I am pretty sure you have the basics, just figure out a good flow for yourself. Best advice I could give you is pour thru the posts on here and pick up anything you might think as useful.:thumbsup:


----------



## siddle

Work in this sequence to speed the job along:
1. Fasteners
2. Tapered-edge seams
3. Butted seams
4. Inside corners
5. Outside corners
Hope this helps...


----------



## DSJOHN

HandyDrywall said:


> When taping what is a good sequence to use ?? Like fasteners first ? or seams ? or corners ?
> 
> Please welcome me into this forum . I have just started doing drywall over the last year and very eager to see and hear from other professionals in the trade . I do the work mostly myself unless i get a large job then I will ask a friend for help . I only do drywall so i think this forum will be very good for me .


Depends on the size of your job-- also depends on what you use for tools. On small jobs 75 sheets or smaller I install my bead 1st, any offset angle I No-Coat then tape all angles[coat screws also] using roller and flusher,then tape flats and butts.Coating ,I Mix hotmud and coat bead and butts,clean up then run angles [coating screws at same time] , 2nd coat my butts,then run flats. Next day I coat flats- fix 3 way - coat butts and bead and screws . Hope this helps!!Larger jobs I have my Apla-tech tools out for most and the sequence is a little different


----------



## boco

BFA

Butts
Flats (seams)
Angles.


when using metal corner bead and boards lying down I do them last so that seams are full before hand. Doesnt really matter 1st or last. but if you do BFA then you will always go right. For second coat butts, bead, seams, then angles. Angles would include any nocoat Finish coat the same. Allscrews done before I leave room when doing butts .


----------



## moore

mudslingr said:


> My sequence on install - bead,flats,butts then angles.
> 
> Coating sequence - flats,butts,bead,angles then screws
> 
> There really is no wrong or right routine like M T said. Changing this up keeps things from getting too boring.:thumbsup:


I do exactly the same.


----------



## HandyDrywall

Thank you for all the replies they were very helpful.


----------



## jmr

like everyone says depends on the size of the project.. 

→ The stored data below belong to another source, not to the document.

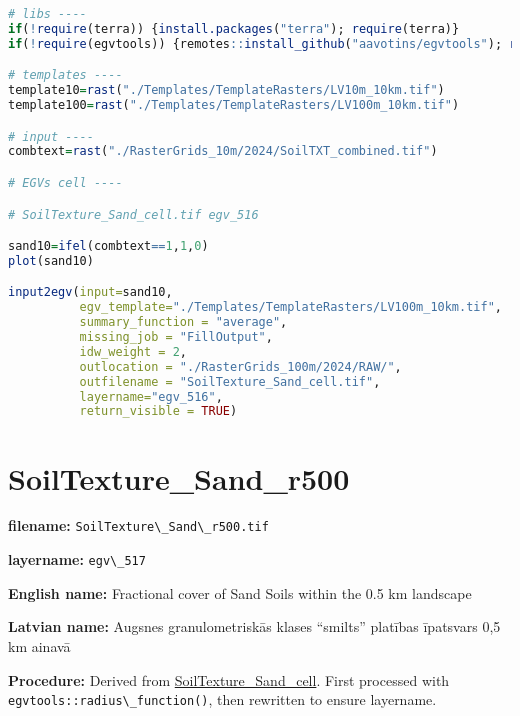 \documentclass[
]{book}
\newcommand{\passthrough}[1]{#1}
\begin{document}
\begin{lstlisting}[language=R]
# libs ----
if(!require(terra)) {install.packages("terra"); require(terra)}
if(!require(egvtools)) {remotes::install_github("aavotins/egvtools"); require(egvtools)}

# templates ----
template10=rast("./Templates/TemplateRasters/LV10m_10km.tif")
template100=rast("./Templates/TemplateRasters/LV100m_10km.tif")

# input ----
combtext=rast("./RasterGrids_10m/2024/SoilTXT_combined.tif")

# EGVs cell ----

# SoilTexture_Sand_cell.tif egv_516

sand10=ifel(combtext==1,1,0)
plot(sand10)

input2egv(input=sand10,
          egv_template="./Templates/TemplateRasters/LV100m_10km.tif",
          summary_function = "average",
          missing_job = "FillOutput",
          idw_weight = 2,
          outlocation = "./RasterGrids_100m/2024/RAW/",
          outfilename = "SoilTexture_Sand_cell.tif",
          layername="egv_516",
          return_visible = TRUE)
\end{lstlisting}

\section{SoilTexture\_Sand\_r500}\label{ch06.517}

\textbf{filename:} \passthrough{\lstinline!SoilTexture\_Sand\_r500.tif!}

\textbf{layername:} \passthrough{\lstinline!egv\_517!}

\textbf{English name:} Fractional cover of Sand Soils within the 0.5 km landscape

\textbf{Latvian name:} Augsnes granulometriskās klases ``smilts'' platības īpatsvars 0,5 km ainavā

\textbf{Procedure:} Derived from \hyperref[ch06.516]{SoilTexture\_Sand\_cell}. First processed
with \passthrough{\lstinline!egvtools::radius\_function()!}, then rewritten to ensure layername.
\end{document}
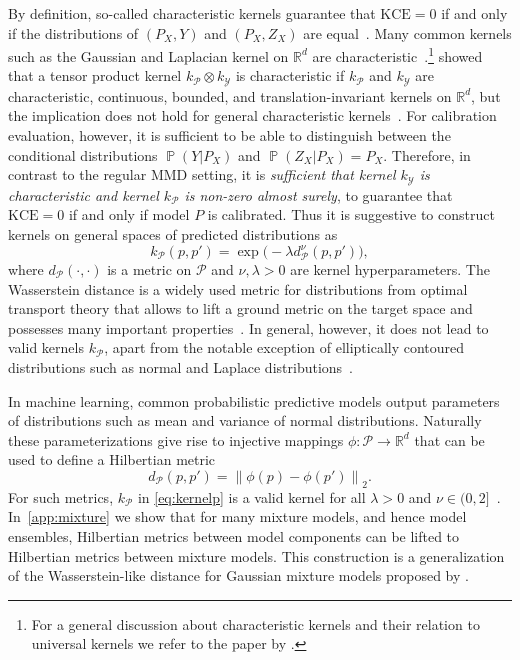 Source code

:\documentclass{article}
\DeclareMathOperator{\Prob}{\mathbb{P}}
\begin{document}
By definition, so-called characteristic kernels guarantee that
$\mathrm{KCE} = 0$ if and only if the distributions of $(P_X,Y)$
and $(P_X,Z_X)$ are equal~\citep{Fukumizu2004,Fukumizu2008}. Many common kernels
such as the Gaussian and Laplacian kernel on $\mathbb{R}^d$ are
characteristic~\citep{Fukumizu2008}.\footnote{For a general discussion about
characteristic kernels and their relation to universal kernels we refer to the 
paper by \citet{Sriperumbudur2011}.}  showed that a
tensor product kernel $k_{\mathcal{P}} \otimes k_{\mathcal{Y}}$ is characteristic if $k_{\mathcal{P}}$ and
$k_{\mathcal{Y}}$ are characteristic, continuous, bounded, and translation-invariant kernels
on $\mathbb{R}^d$, but the implication does not hold for general characteristic
kernels~\citep[Example~1]{Szabo2018}. For calibration evaluation, however,
it is sufficient to be able to distinguish between the conditional distributions
$\Prob(Y|P_X)$ and $\Prob(Z_X|P_X) = P_X$.
Therefore, in contrast to the regular MMD setting, it
is \emph{sufficient that kernel $k_{\mathcal{Y}}$ is characteristic and kernel $k_{\mathcal{P}}$ is
non-zero almost surely}, to guarantee that $\mathrm{KCE} = 0$ if and only if model $P$ is calibrated.
Thus it is suggestive to construct kernels on general spaces of predicted distributions 
as
\begin{equation}\label{eq:kernelp}
k_{\mathcal{P}}(p, p') = \exp{\big(- \lambda d^\nu_{\mathcal{P}}(p, p') \big)},
\end{equation}
where $d_{\mathcal{P}}(\cdot, \cdot)$ is a metric on $\mathcal{P}$ and $\nu, \lambda > 0$ 
are kernel hyperparameters. The Wasserstein distance is a widely used metric for
distributions from optimal transport theory that allows to lift a ground
metric on the target space and possesses many important
properties~\citep[see, e.g.,][Chapter~2.4]{Peyre2018}. In general, however,
it does not lead to valid kernels $k_{\mathcal{P}}$, apart from the notable exception
of elliptically contoured distributions such as normal and Laplace
distributions~\citep[Chapter~8.3]{Peyre2018}.

In machine learning, common
probabilistic predictive models output parameters of distributions such as
mean and variance of normal distributions. Naturally these
parameterizations give rise to injective mappings
$\phi \colon \mathcal{P} \to \mathbb{R}^d$ that can be used to define a
Hilbertian metric
\begin{equation*}\label{eq:hilbertian}
    d_{\mathcal{P}}(p, p') = {\|\phi(p) - \phi(p')\|}_2.
\end{equation*}
For such metrics, $k_{\mathcal{P}}$ in \cref{eq:kernelp}
is a valid kernel for all $\lambda > 0$ and
$\nu \in (0, 2]$~\citep[Corollary~3.3.3, Proposition~3.2.7]{Berg1984}.
In~\cref{app:mixture} we show that for many mixture models, and hence model ensembles,
Hilbertian metrics between model components
can be lifted to Hilbertian metrics between mixture models. This construction
is a generalization of the Wasserstein-like distance for Gaussian mixture models proposed
by \citet{Delon2019,Chen2019,Chen2020}.
\end{document}
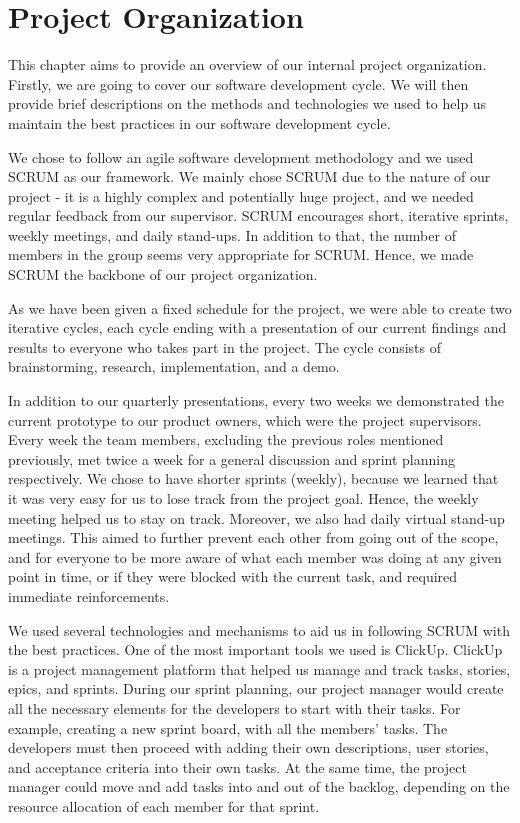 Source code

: \section{Project Organization}

This chapter aims to provide an overview of our internal project organization. Firstly, we are going to cover our software development cycle. We will then provide brief descriptions on the methods and technologies we used to help us maintain the best practices in our software development cycle.

We chose to follow an agile software development methodology and we used SCRUM as our framework. We mainly chose SCRUM due to the nature of our project - it is a highly complex and potentially huge project, and we needed regular feedback from our supervisor. SCRUM encourages short, iterative sprints, weekly meetings, and daily stand-ups. In addition to that, the number of members in the group seems very appropriate for SCRUM. Hence, we made SCRUM the backbone of our project organization.

As we have been given a fixed schedule for the project, we were able to create two iterative cycles, each cycle ending with a presentation of our current findings and results to everyone who takes part in the project. The cycle consists of brainstorming, research, implementation, and a demo.

In addition to our quarterly presentations, every two weeks we demonstrated the current prototype to our product owners, which were the project supervisors. Every week the team members, excluding the previous roles mentioned previously, met twice a week for a general discussion and sprint planning respectively. We chose to have shorter sprints (weekly), because we learned that it was very easy for us to lose track from the project goal. Hence, the weekly meeting helped us to stay on track. Moreover, we also had daily virtual stand-up meetings. This aimed to further prevent each other from going out of the scope, and for everyone to be more aware of what each member was doing at any given point in time, or if they were blocked with the current task, and required immediate reinforcements.

We used several technologies and mechanisms to aid us in following SCRUM with the best practices. One of the most important tools we used is ClickUp. ClickUp is a project management platform that helped us manage and track tasks, stories, epics, and sprints. During our sprint planning, our project manager would create all the necessary elements for the developers to start with their tasks. For example, creating a new sprint board, with all the members' tasks. The developers must then proceed with adding their own descriptions, user stories, and acceptance criteria into their own tasks. At the same time, the project manager could move and add tasks into and out of the backlog, depending on the resource allocation of each member for that sprint.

generally i prefill everything, tape lowers, butts first, flats then angles. hop up, hit butts flats then angels. hop down. cut then stick bead. if there is enough time left in the day i'll box out or run beads if tape or bead is dry enough.. 

coating i'll box out first, then bead, screws and cretique work. 

3rd i'll box, then angle, then run beads and screws. cretique etc.


----------



## Checkers

First:
"V" butts, pre-fill, and screws by hand, always.
_My Reason:_ Because you ensure every screw is in, every @sshole is filled, and everything that may interfere with your taping is dealt with.

Second:
Tape butts first, then flats as I go. Not all the butts in the house, then all the flats, but as I go. I'll tape out a floor or a few units of just butts and flats and then fall back and tape my angles, roll then, and glaze them.
I then pick all my angles and fill them as square as possible as I go.

Third:
Stick all of my cornerbead and coat it as I go.
Box with my 8" Fat Boy.
Spot screws and trace box work.

Fourth:
12" Box, angles, then hand work, screws, and touch up.


----------



## 2buckcanuck

HandyDrywall said:


> When taping what is a good sequence to use ?? Like fasteners first ? or seams ? or corners ?
> 
> Please welcome me into this forum . I have just started doing drywall over the last year and very eager to see and hear from other professionals in the trade . I do the work mostly myself unless i get a large job then I will ask a friend for help . I only do drywall so i think this forum will be very good for me .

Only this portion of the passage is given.